AVAILABLE DATA »
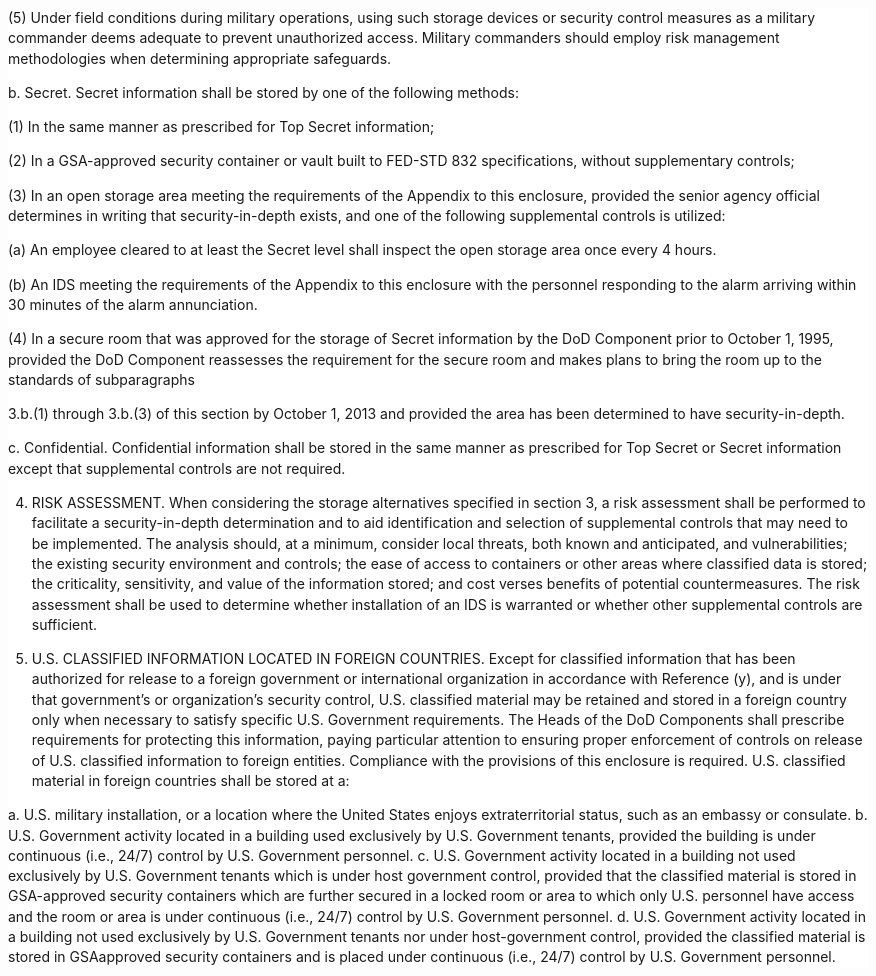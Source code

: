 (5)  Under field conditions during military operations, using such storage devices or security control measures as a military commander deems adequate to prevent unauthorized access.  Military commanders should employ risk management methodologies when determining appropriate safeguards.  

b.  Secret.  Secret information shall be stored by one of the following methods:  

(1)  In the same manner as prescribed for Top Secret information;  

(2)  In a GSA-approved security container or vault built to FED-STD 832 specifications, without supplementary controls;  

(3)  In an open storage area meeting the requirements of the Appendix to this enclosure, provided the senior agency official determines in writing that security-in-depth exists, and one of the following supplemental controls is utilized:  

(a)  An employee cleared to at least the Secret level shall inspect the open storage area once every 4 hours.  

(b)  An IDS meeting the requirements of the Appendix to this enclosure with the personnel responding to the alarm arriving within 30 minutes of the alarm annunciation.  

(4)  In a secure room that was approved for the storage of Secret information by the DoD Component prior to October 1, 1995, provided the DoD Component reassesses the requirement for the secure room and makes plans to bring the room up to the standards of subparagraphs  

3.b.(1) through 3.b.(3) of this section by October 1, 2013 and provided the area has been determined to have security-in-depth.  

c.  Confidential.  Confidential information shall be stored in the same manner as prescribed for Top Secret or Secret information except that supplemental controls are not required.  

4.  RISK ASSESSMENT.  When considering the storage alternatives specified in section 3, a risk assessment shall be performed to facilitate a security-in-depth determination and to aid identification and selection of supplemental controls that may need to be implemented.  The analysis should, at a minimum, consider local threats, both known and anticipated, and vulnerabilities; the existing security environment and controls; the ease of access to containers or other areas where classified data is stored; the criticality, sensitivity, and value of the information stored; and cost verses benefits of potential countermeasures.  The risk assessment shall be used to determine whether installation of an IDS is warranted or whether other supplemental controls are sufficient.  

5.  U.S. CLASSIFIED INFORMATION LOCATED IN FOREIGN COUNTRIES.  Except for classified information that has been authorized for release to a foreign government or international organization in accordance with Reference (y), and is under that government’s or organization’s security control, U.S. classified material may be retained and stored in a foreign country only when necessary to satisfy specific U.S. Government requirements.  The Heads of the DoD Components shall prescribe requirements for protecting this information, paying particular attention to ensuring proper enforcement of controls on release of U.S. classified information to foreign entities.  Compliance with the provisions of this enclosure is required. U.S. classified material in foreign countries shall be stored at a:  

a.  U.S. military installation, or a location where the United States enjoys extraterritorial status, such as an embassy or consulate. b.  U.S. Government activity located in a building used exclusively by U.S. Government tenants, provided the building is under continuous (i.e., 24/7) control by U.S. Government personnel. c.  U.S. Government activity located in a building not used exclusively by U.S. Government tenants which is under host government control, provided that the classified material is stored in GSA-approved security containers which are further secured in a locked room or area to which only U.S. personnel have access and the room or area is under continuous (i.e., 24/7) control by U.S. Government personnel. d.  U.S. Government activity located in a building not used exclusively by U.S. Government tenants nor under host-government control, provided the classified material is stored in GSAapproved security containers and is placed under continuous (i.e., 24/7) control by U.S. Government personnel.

WORK REQUIRED » Repeat exactly the lines of the listing above, from the one with "standards of subparagraphs" down to the one with "are not required."; both of those lines belong in the range.

EXPECTED ANSWER »
(4)  In a secure room that was approved for the storage of Secret information by the DoD Component prior to October 1, 1995, provided the DoD Component reassesses the requirement for the secure room and makes plans to bring the room up to the standards of subparagraphs  

3.b.(1) through 3.b.(3) of this section by October 1, 2013 and provided the area has been determined to have security-in-depth.  

c.  Confidential.  Confidential information shall be stored in the same manner as prescribed for Top Secret or Secret information except that supplemental controls are not required.  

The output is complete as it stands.